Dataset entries

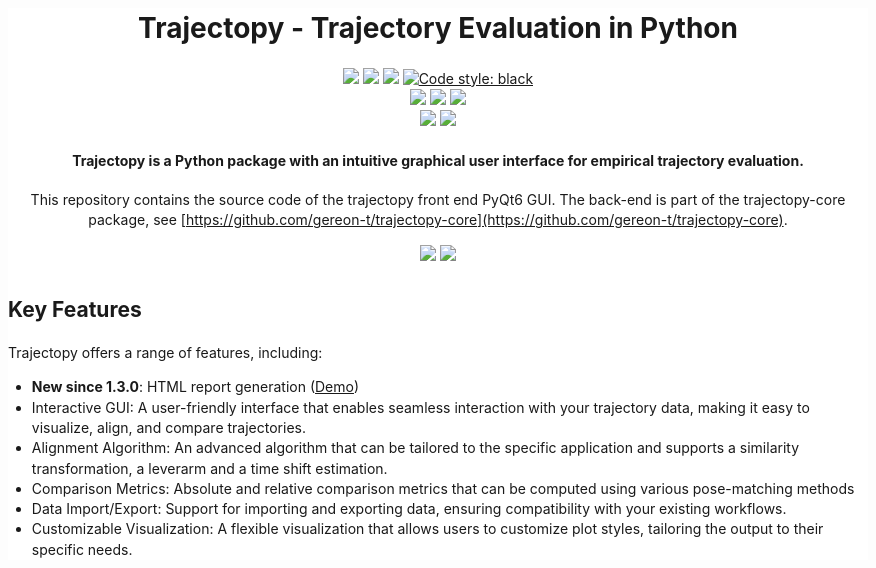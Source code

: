 <div align="center">
    <h1>Trajectopy - Trajectory Evaluation in Python</h1>
    <a href="https://github.com/gereon-t/trajectopy/releases"><img src="https://img.shields.io/github/v/release/gereon-t/trajectopy?label=version" /></a>
    <a href="https://www.python.org/downloads/"><img src="https://img.shields.io/badge/python-3.8.2+-blue.svg" /></a>
    <a href="https://github.com/gereon-t/trajectopy/blob/main/LICENSE"><img src="https://img.shields.io/github/license/gereon-t/trajectopy" /></a>
    <a href="https://github.com/psf/black"><img alt="Code style: black" src="https://img.shields.io/badge/code%20style-black-000000.svg"></a>
    <br />
    <a href="https://github.com/gereon-t/trajectopy"><img src="https://img.shields.io/badge/Windows-0078D6?st&logo=windows&logoColor=white" /></a>
    <a href="https://github.com/gereon-t/trajectopy"><img src="https://img.shields.io/badge/Linux-FCC624?logo=linux&logoColor=black" /></a>
    <a href="https://github.com/gereon-t/trajectopy"><img src="https://img.shields.io/badge/mac%20os-000000?&logo=apple&logoColor=white" /></a>
    <br />
    <a href="https://www.gug.uni-bonn.de/en/"><img src=.images/uni-bonn.svg height="50"/></a>
    <a href="https://www.gug.uni-bonn.de/en/"><img src=.images/igg.png height="50"/></a>

#### Trajectopy is a Python package with an intuitive graphical user interface for empirical trajectory evaluation.

This repository contains the source code of the trajectopy front end PyQt6 GUI. The back-end is part of the trajectopy-core package, see  [https://github.com/gereon-t/trajectopy-core](https://github.com/gereon-t/trajectopy-core).
    

  <p align="center">
    <img src=.images/main_gui.png>
    <img src=.images/evaluation_example.png>
  </p>

</div>


## Key Features

Trajectopy offers a range of features, including:

- __New since 1.3.0__: HTML report generation ([Demo](https://htmlpreview.github.io/?https://github.com/gereon-t/trajectopy-core/blob/main/example_data/report.html))
- Interactive GUI: A user-friendly interface that enables seamless interaction with your trajectory data, making it easy to visualize, align, and compare trajectories.
- Alignment Algorithm: An advanced algorithm that can be tailored to the specific application and supports a similarity transformation, a leverarm and a time shift estimation.
- Comparison Metrics: Absolute and relative comparison metrics that can be computed using various pose-matching methods
- Data Import/Export: Support for importing and exporting data, ensuring compatibility with your existing workflows.
- Customizable Visualization: A flexible visualization that allows users to customize plot styles, tailoring the output to their specific needs.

• [Exercise aim] Starting with the line that holds "Trajectopy offers a" and ending with the line that holds "- __New since", retype every line in the data above exactly, and nothing else.

• [Reply]
Trajectopy offers a range of features, including:

- __New since 1.3.0__: HTML report generation ([Demo](https://htmlpreview.github.io/?https://github.com/gereon-t/trajectopy-core/blob/main/example_data/report.html))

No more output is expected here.